In these circumstances their Lordships cannot regard the introduction of Mr. Dube's evidence otherwise than as highly irregular and in their opinion it must be entirely discarded.
8. Mr. K. Bhashyam, the learned advocate for the respondents, said that their Lordships of the Privy Council were influenced by the fact adverted to last by them, namely, that Mr. Dube was called at the outset of the hearing in the High Court and not at a later stage after an examination of the evidence already on record. I do not agree with him. This reason is given only as an additional reason and it is clear to my mind that even without this fact, their Lordships would have come to the same conclusion, namely, that the introduction of Mr. Dube's evidence was highly irregular. It will be apparent how the case before the Judicial Committee is in every respect similar to the present case.
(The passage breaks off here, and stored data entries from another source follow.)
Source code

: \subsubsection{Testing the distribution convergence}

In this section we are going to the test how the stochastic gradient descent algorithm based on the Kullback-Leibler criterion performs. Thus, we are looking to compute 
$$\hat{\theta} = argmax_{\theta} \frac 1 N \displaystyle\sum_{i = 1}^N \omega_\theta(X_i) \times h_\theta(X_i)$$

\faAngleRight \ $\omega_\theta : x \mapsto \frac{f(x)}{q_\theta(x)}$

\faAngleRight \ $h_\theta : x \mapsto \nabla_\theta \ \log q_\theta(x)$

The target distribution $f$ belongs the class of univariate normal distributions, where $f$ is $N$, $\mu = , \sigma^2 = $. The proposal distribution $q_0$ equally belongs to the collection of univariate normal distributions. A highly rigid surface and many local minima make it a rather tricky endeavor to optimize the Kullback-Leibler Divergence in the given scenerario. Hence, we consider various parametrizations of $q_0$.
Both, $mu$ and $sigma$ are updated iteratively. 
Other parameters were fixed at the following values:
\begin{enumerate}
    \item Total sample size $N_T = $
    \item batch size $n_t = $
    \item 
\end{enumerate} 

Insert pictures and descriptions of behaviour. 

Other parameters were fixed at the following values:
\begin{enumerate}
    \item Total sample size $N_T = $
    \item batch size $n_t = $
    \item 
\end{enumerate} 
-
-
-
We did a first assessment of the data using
What the learned District Judge apparently thought was that as Krishna Menon (like Mr. Dube) was a person who had been much involved in the transaction under examination, it was desirable to have his evidence.
9. In the same judgment in dealing with the examination of Behari Lai as a Court witness, their Lordships of the Privy Council strongly condemn the procedure of the trial Court in summoning that witness as a Court witness. It is in evidence in this case that this Krishna Menon was as a matter of fact summoned as a witness for the defence but the defendants apparently for reasons best known to them, decided not to call him (vide evidence of D.W. 3).
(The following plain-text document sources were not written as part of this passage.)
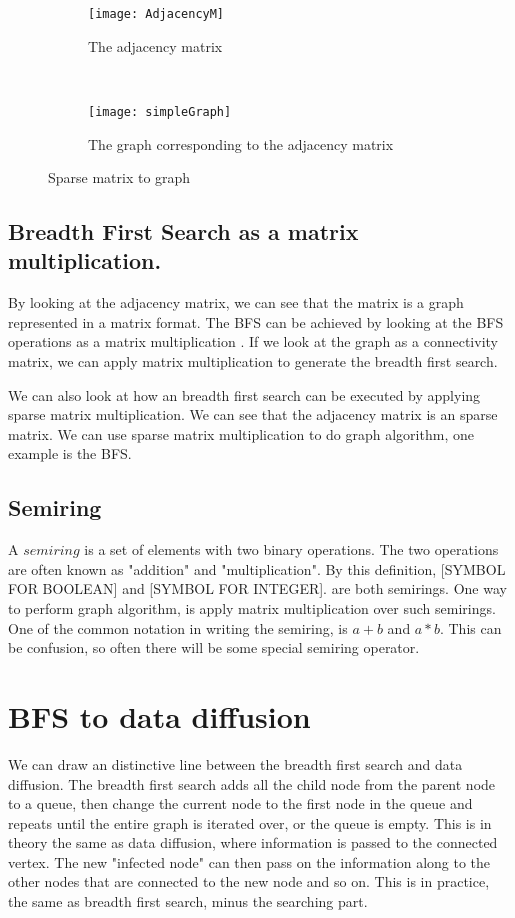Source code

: {\begin{figure}
	\begin{subfigure}{0.5\textwidth}
	\texttt{[image: AdjacencyM]}
	\caption{The adjacency matrix}
	\label{fig:AdjacencyM}
	\end{subfigure}
	~
	\begin{subfigure}{0.5\textwidth}
	\texttt{[image: simpleGraph]}
	\caption{The graph corresponding to the adjacency matrix}
	\label{fig:matrix}
	\end{subfigure}
 	\caption{Sparse matrix to graph}
\end{figure}

\subsection{Breadth First Search as a matrix multiplication.}
By looking at the adjacency matrix, we can see that the matrix is a graph represented in a matrix format. The BFS can be achieved by looking at the BFS operations as a matrix multiplication \cite{algoToMath}. If we look at the graph as a connectivity matrix, we can apply matrix multiplication to generate the breadth first search. 

We can also look at how an breadth first search can be executed by applying  sparse matrix multiplication. We can see that the adjacency matrix is an sparse matrix. We can use sparse matrix multiplication to do graph algorithm, one example is the BFS. 


\subsection{Semiring}
A $semiring$ is a set of elements with two binary operations. The two operations are often known as "addition" and "multiplication". By this definition, [SYMBOL FOR BOOLEAN] and [SYMBOL FOR INTEGER]. are both semirings.  One way to perform graph algorithm, is apply matrix multiplication over such semirings. One of the common notation in writing the semiring, is $a+b$ and $a \ast b$. This can be confusion, so often there will be some special semiring operator.



\section{BFS to data diffusion}
We can draw an distinctive line between the breadth first search and data diffusion. The breadth first search adds all the child node from the parent node to a queue, then change the current node to the first node in the queue and repeats until the entire graph is iterated over, or the queue is empty. This is in theory the same as data diffusion, where information is passed to the connected vertex. The new "infected node" can then pass on the information along to the other nodes that are connected to the new node and so on. This is in practice, the same as breadth first search, minus the searching part. 

}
10. Mr. K. Bhashyam for the respondents urged that the learned Judge had said that the evidence of Krishna Menon was necessary to enable him to come to a conclusion on the point in controversy and therefore it is not open to me to take objection to the examination of Krishna Menon as an additional witness. But the fact that a Court uses words which are to be found in the enactment which gives it power to do a particular act or follow a particular procedure will not ipso facto be sufficient justification of its act or order. In this case the reasons given by the District Judge in paragraph 5 cannot amount to a fulfilment of the conditions imposed on the Court by Order 41, Rule 27 (c). In this connection I may also refer to the decision of a single Judge of the Lahore High Court in Roshan Lai v. Charan Das A.I.R. 1937 Lah. 115 but I do not consider that there is anything in that case which compels me to hold in any particular way. Apparently the learned Judge in that case was satisfied with the reasons given by the lower appellate Court because he says that the Subordinate Judge gave good reasons for calling a witness. The decision of a Division Bench of this Court in Narasimhamurthi v. Hay at Khan : AIR1940Mad911 does not carry us any further than the ruling of the Privy Council in Manmohan Das v. Musammat Ramdei(1931) 34 L.W. 7 .
11. As in my opinion the lower appellate Court ought not to have admitted the additional evidence of Krishna Menon and therefore that evidence must be entirely discarded and as it also appears to me that the judgment of the lower appellate Court was materially influenced by this incompetent testimony, the only course left to me is to remand the appeal to the District Court for fresh disposal according to law. The costs of this second appeal will abide and follow the result of the appeal. The Court-fee paid by the appellant will be refunded to him.
12. Leave refused.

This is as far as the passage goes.